Dame un respiro, Mike. Quiero sentarme a escuchar un CD a mi bola, ojeando las fotos del libreto y leyendo las letras. Ya me descargaré algo en iTunes cuando me aburra. Pero por Dios, deja que me aburra yo solo.
Ya sé que todo esto suena a la parte más radical del famoso movimiento slow, pero no me malinterpretéis. Sabéis que me flipan los gadgets, la sci fi, y que le pongo una velita a Elon Musk cada noche. Pero una cosa es la innovación, y otra la irracional inmediatez del mercado consumista. La reducción de consumo no es algo que yo pueda apoyar con todas sus consecuencias. Pero sí puedo concluir toda esta perspectiva en una frase: pensemos en lo que compramos.
La medida del gobierno sueco pone sobre la mesa todas estas cuestiones de un plumazo. Anima a los consumidores a reparar antes que a tirar y comprar una cosa nueva. Para el profano, esto puede parecer una locura, una estupidez o un desatino. Pero estamos hablando de un gobierno que ha conseguido que más del 50% de la energía que se consume en el país provenga de renovables, y que ha reducido sus emisiones un 23% en 26 años (casi un 1% al año). Estamos hablando del gobierno de un país al que llaman “Paraíso del Bienestar”, donde tanto el progreso económico como el bienestar social son una realidad evaluable. No son cuatro tontos, no.
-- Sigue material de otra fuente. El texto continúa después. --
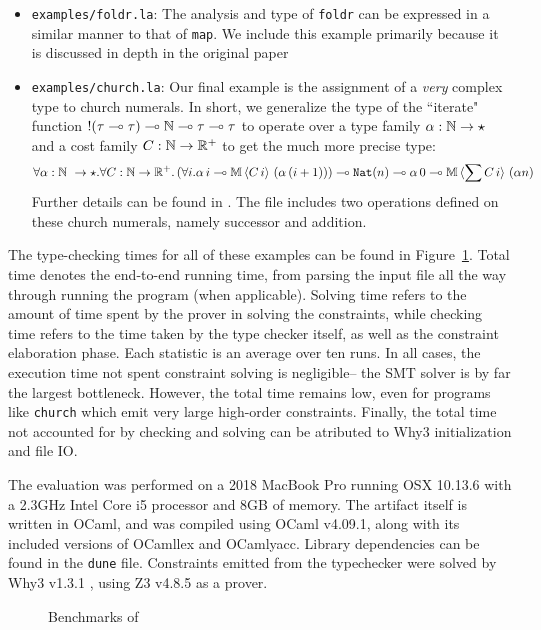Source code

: \begin{itemize}
  \item \texttt{examples/foldr.la}: The analysis and type of \texttt{foldr} can be expressed in a similar manner to that of \texttt{map}. We include this example primarily because it is discussed in depth in the original \lambdaamor paper \cite{rajani-et-al:popl21}
  \item \texttt{examples/church.la}: Our final example is the assignment of a \textit{very} complex type to church numerals. In short, we generalize the type of the ``iterate" function $!(\tau \multimap \tau) \multimap \mathbb{N} \multimap \tau \multimap \tau$ to operate over a type family $\alpha : \mathbb{N} \to \star$ and a cost family $C : \mathbb{N} \to \mathbb{R}^+$ to get the much more precise type:
  $$
   \forall \alpha : \mathbb{N} \ \to \star. \forall C : \mathbb{N} \to \mathbb{R}^+. \left(\forall i. \alpha \, i \multimap \mathbb{M} \, \langle C \, i \rangle \, \left(\alpha \, (i+1)\right)\right) \multimap \texttt{Nat}(n) \multimap \alpha \, 0 \multimap \mathbb{M} \, \langle \sum C\, i\rangle \, \left(\alpha n\right)
  $$
  Further details can be found in \citet{rajani-et-al:popl21}. The file includes two operations defined on these church numerals, namely successor and addition.
\end{itemize}

The type-checking times for all of these examples can be found in Figure~\ref{fig:lambdaamorimpl-eval}. Total time denotes the end-to-end running time, from parsing the input file all the way through running the program (when applicable). Solving time refers to the amount of time spent by the prover in solving the constraints, while checking time refers to the time taken by the type checker itself, as well as the constraint elaboration phase. Each statistic is an average over ten runs. In all cases, the execution time not spent constraint solving is negligible-- the SMT solver is by far the largest bottleneck. However, the total time remains low, even for programs like \texttt{church} which emit very large high-order constraints. Finally, the total time not accounted for by checking and solving can be atributed to Why3 initialization and file IO. 

The evaluation was performed on a 2018 MacBook Pro running OSX 10.13.6 with a 2.3GHz Intel Core i5 processor and 8GB of memory. The artifact itself is written in OCaml, and was compiled using OCaml v4.09.1, along with its included versions of OCamllex and OCamlyacc. Library dependencies can be found in the \texttt{dune} file. Constraints emitted from the typechecker were solved by Why3 v1.3.1 \citehere, using Z3 v4.8.5 \citehere as a prover.

\begin{figure}

\caption{Benchmarks of \lambdaamorimpl}
\label{fig:lambdaamorimpl-eval}
\end{figure}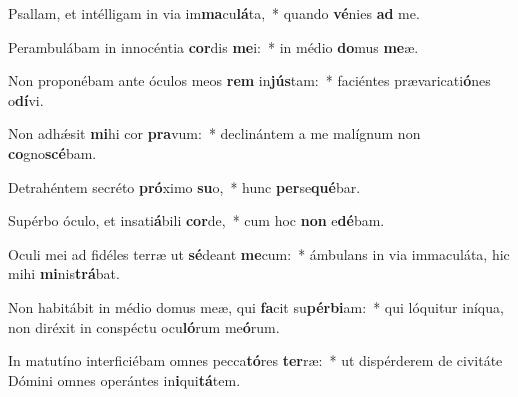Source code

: \item Psallam, et intélligam in via im\textbf{ma}cu\textbf{lá}ta,~* quando \textbf{vé}nies \textbf{ad} me.
\item Perambulábam in innocéntia \textbf{cor}dis \textbf{me}i:~* in médio \textbf{do}mus \textbf{me}æ.
\item Non proponébam ante óculos meos \textbf{rem} in\textbf{jús}tam:~* faciéntes prævaricati\textbf{ó}nes o\textbf{dí}vi.
\item Non adhǽsit \textbf{mi}hi cor \textbf{pra}vum:~* declinántem a me malígnum non \textbf{co}gno\textbf{scé}bam.
\item Detrahéntem secréto \textbf{pró}ximo \textbf{su}o,~* hunc \textbf{per}se\textbf{qué}bar.
\item Supérbo óculo, et insati\textbf{á}bili \textbf{cor}de,~* cum hoc \textbf{non} e\textbf{dé}bam.
\item Oculi mei ad fidéles terræ ut \textbf{sé}deant \textbf{me}cum:~* ámbulans in via immaculáta, hic mihi \textbf{mi}nis\textbf{trá}bat.
\item Non habitábit in médio domus meæ, qui \textbf{fa}cit su\textbf{pér}\textbf{bi}am:~* qui lóquitur iníqua, non diréxit in conspéctu ocu\textbf{ló}rum me\textbf{ó}rum.
\item In matutíno interficiébam omnes pecca\textbf{tó}res \textbf{ter}ræ:~* ut dispérderem de civitáte Dómini omnes operántes in\textbf{i}qui\textbf{tá}tem.
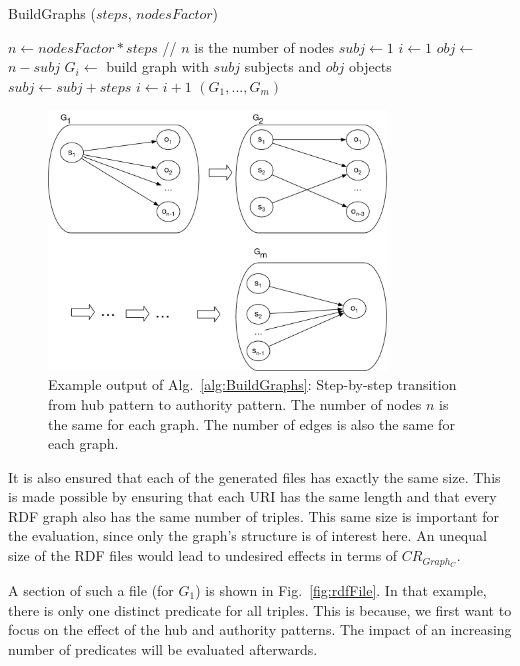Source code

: \begin{algorithm}
	\caption{BuildGraphs ($steps$, $ nodesFactor$)}\label{alg:BuildGraphs}
	\begin{algorithmic}[1]
	\State $n \leftarrow nodesFactor*steps$ // $n$ is the number of nodes
	\State $subj \leftarrow 1$
	\State $i \leftarrow 1$
		\State $obj \leftarrow$ $n-subj$ 
		\State $G_i \leftarrow$ build graph with $subj$ subjects and $obj$ objects\label{line:buildgraph}
		\State  $subj\leftarrow subj+steps$
		\State  $i\leftarrow i+1$
	\EndWhile
	\State \Return $(G_1,...,G_m)$
	\end{algorithmic}
\end{algorithm}

\begin{figure}[h]
	\centering
	\includegraphics[width=0.8\textwidth]{figures/GRPvsHDT/starpattern.pdf}
	\caption{Example output of Alg.~\ref{alg:BuildGraphs}: Step-by-step transition from hub pattern to authority pattern. The number of nodes $n$ is the same for each graph. The number of edges is also the same for each graph.}
	\label{fig:star_pattern}
\end{figure}

It is also ensured that each of the generated files has exactly the same size. This is made possible by ensuring that each URI has the same length and that every RDF graph also has the same number of triples. This same size is important for the evaluation, since only the graph's structure is of interest here. An unequal size of the RDF files would lead to undesired effects in terms of $CR_{Graph_C}$.

A section of such a file (for $G_1$) is shown in Fig.~\ref{fig:rdfFile}. In that example, there is only one distinct predicate for all triples. This is because, we first want to focus on the effect of the hub and authority patterns. The impact of an increasing number of predicates will be evaluated afterwards.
Pensemos en lo que compramos, repito. Si hemos dicho que capitalismo y consumismo sustentan la sociedad, aprendamos a sustentarla de otra manera. Hagámoslo desde el respeto por la actividad comercial local, atendiendo a la eficiencia de recursos y su proyección positiva en el medio ambiente. Pongamos en valor lo creativo, no la triste concepción de productos fabricados en serie. Usemos valores de justicia social acordes a las características del entorno. Permitamos que nuestras ideas y las de nuestros vecinos se transformen en negocios con futuro.
No es raro que sea un gobierno de un país del norte de Europa proponga una medida tan imponente. Sabemos que esto de la innovación (a cualquier nivel, pero sobre todo social) va como la manzana de Newton: va cayendo de arriba a abajo. Según todos los indicios, tardaremos en ver en España algo así. Habrá que conformarse con que, aunque sea tarde, llegue. ¿Ver. . . verdad?